- _YOUR INSTRUCTIONS_: Reproduce the whole listing, keeping each line as it is.

- _SUPPLIED MATERIAL_:

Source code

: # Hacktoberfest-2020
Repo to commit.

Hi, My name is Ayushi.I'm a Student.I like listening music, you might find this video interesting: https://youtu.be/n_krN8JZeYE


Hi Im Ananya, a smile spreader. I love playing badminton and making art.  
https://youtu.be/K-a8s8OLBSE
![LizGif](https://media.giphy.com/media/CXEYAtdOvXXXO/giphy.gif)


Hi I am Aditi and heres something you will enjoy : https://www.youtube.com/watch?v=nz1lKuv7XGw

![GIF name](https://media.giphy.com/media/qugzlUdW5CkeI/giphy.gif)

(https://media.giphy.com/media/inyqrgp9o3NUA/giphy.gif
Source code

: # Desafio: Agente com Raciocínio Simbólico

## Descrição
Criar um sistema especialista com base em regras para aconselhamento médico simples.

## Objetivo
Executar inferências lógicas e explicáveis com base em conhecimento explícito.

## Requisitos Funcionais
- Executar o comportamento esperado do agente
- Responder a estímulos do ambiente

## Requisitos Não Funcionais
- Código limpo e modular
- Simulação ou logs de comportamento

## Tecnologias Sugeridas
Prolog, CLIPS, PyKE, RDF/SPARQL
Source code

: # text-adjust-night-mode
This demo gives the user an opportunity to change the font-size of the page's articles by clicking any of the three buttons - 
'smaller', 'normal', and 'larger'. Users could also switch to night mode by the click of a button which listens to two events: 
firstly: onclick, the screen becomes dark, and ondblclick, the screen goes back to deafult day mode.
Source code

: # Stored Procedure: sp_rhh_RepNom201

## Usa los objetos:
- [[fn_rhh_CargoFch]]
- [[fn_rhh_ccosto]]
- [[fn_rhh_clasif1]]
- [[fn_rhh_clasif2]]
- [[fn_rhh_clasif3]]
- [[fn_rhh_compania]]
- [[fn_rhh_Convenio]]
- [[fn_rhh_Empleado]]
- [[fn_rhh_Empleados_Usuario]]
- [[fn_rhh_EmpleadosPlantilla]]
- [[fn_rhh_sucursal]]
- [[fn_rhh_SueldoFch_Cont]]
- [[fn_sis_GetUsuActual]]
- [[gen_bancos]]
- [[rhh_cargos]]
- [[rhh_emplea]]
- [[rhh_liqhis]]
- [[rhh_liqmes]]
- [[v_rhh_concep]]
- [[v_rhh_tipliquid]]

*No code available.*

- _WRITTEN ANSWER_:
Source code

: # Hacktoberfest-2020
Repo to commit.

Hi, My name is Ayushi.I'm a Student.I like listening music, you might find this video interesting: https://youtu.be/n_krN8JZeYE


Hi Im Ananya, a smile spreader. I love playing badminton and making art.  
https://youtu.be/K-a8s8OLBSE
![LizGif](https://media.giphy.com/media/CXEYAtdOvXXXO/giphy.gif)


Hi I am Aditi and heres something you will enjoy : https://www.youtube.com/watch?v=nz1lKuv7XGw

![GIF name](https://media.giphy.com/media/qugzlUdW5CkeI/giphy.gif)

(https://media.giphy.com/media/inyqrgp9o3NUA/giphy.gif
Source code

: # Desafio: Agente com Raciocínio Simbólico

## Descrição
Criar um sistema especialista com base em regras para aconselhamento médico simples.

## Objetivo
Executar inferências lógicas e explicáveis com base em conhecimento explícito.

## Requisitos Funcionais
- Executar o comportamento esperado do agente
- Responder a estímulos do ambiente

## Requisitos Não Funcionais
- Código limpo e modular
- Simulação ou logs de comportamento

## Tecnologias Sugeridas
Prolog, CLIPS, PyKE, RDF/SPARQL
Source code

: # text-adjust-night-mode
This demo gives the user an opportunity to change the font-size of the page's articles by clicking any of the three buttons - 
'smaller', 'normal', and 'larger'. Users could also switch to night mode by the click of a button which listens to two events: 
firstly: onclick, the screen becomes dark, and ondblclick, the screen goes back to deafult day mode.
Source code

: # Stored Procedure: sp_rhh_RepNom201

## Usa los objetos:
- [[fn_rhh_CargoFch]]
- [[fn_rhh_ccosto]]
- [[fn_rhh_clasif1]]
- [[fn_rhh_clasif2]]
- [[fn_rhh_clasif3]]
- [[fn_rhh_compania]]
- [[fn_rhh_Convenio]]
- [[fn_rhh_Empleado]]
- [[fn_rhh_Empleados_Usuario]]
- [[fn_rhh_EmpleadosPlantilla]]
- [[fn_rhh_sucursal]]
- [[fn_rhh_SueldoFch_Cont]]
- [[fn_sis_GetUsuActual]]
- [[gen_bancos]]
- [[rhh_cargos]]
- [[rhh_emplea]]
- [[rhh_liqhis]]
- [[rhh_liqmes]]
- [[v_rhh_concep]]
- [[v_rhh_tipliquid]]

*No code available.*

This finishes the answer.